» **What the exercise asks**:
Repeat exactly the lines that run from the start of the records below to the line with "religion or theology.", including both of those lines but not the pictures.
+ + + +
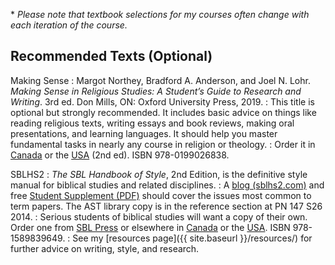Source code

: *&nbsp;<em>Please note that textbook selections for my courses often change with each iteration of the course.</em>

## Recommended Texts (Optional)

Making Sense
: Margot Northey, Bradford A. Anderson, and Joel N. Lohr. *Making Sense in Religious Studies: A Student’s Guide to Research and Writing*. 3rd ed. Don Mills, ON: Oxford University Press, 2019.
: This title is optional but strongly recommended. It includes basic advice on things like reading religious texts, writing essays and book reviews, making oral presentations, and learning languages. It should help you master fundamental tasks in nearly any course in religion or theology.
: Order it in [Canada](https://amzn.to/2LKTIEf) or the [USA](https://amzn.to/2K5kjXJ) (2nd ed). ISBN 978-0199026838.

SBLHS2
: *The SBL Handbook of Style*, 2nd Edition, is the definitive style manual for biblical studies and related disciplines.
: A [blog (sblhs2.com)](https://sblhs2.com) and free [Student Supplement (PDF)](https://www.sbl-site.org/assets/pdfs/pubs/SBLHSsupp2015-02.pdf) should cover the issues most common to term papers. The AST library copy is in the reference section at PN 147 S26 2014.
: Serious students of biblical studies will want a copy of their own. Order one from [SBL Press](https://www.sbl-site.org/publications/SBLHandbookofStyle.aspx) or elsewhere in [Canada](https://amzn.to/2RXeAYH) or the [USA](https://amzn.to/2DherLs). ISBN 978-1589839649.
: See my [resources page]({{ site.baseurl }}/resources/) for further advice on writing, style, and research.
+ + + +
» **Answer to the exercise**:
Source code

: *&nbsp;<em>Please note that textbook selections for my courses often change with each iteration of the course.</em>

## Recommended Texts (Optional)

Making Sense
: Margot Northey, Bradford A. Anderson, and Joel N. Lohr. *Making Sense in Religious Studies: A Student’s Guide to Research and Writing*. 3rd ed. Don Mills, ON: Oxford University Press, 2019.
: This title is optional but strongly recommended. It includes basic advice on things like reading religious texts, writing essays and book reviews, making oral presentations, and learning languages. It should help you master fundamental tasks in nearly any course in religion or theology.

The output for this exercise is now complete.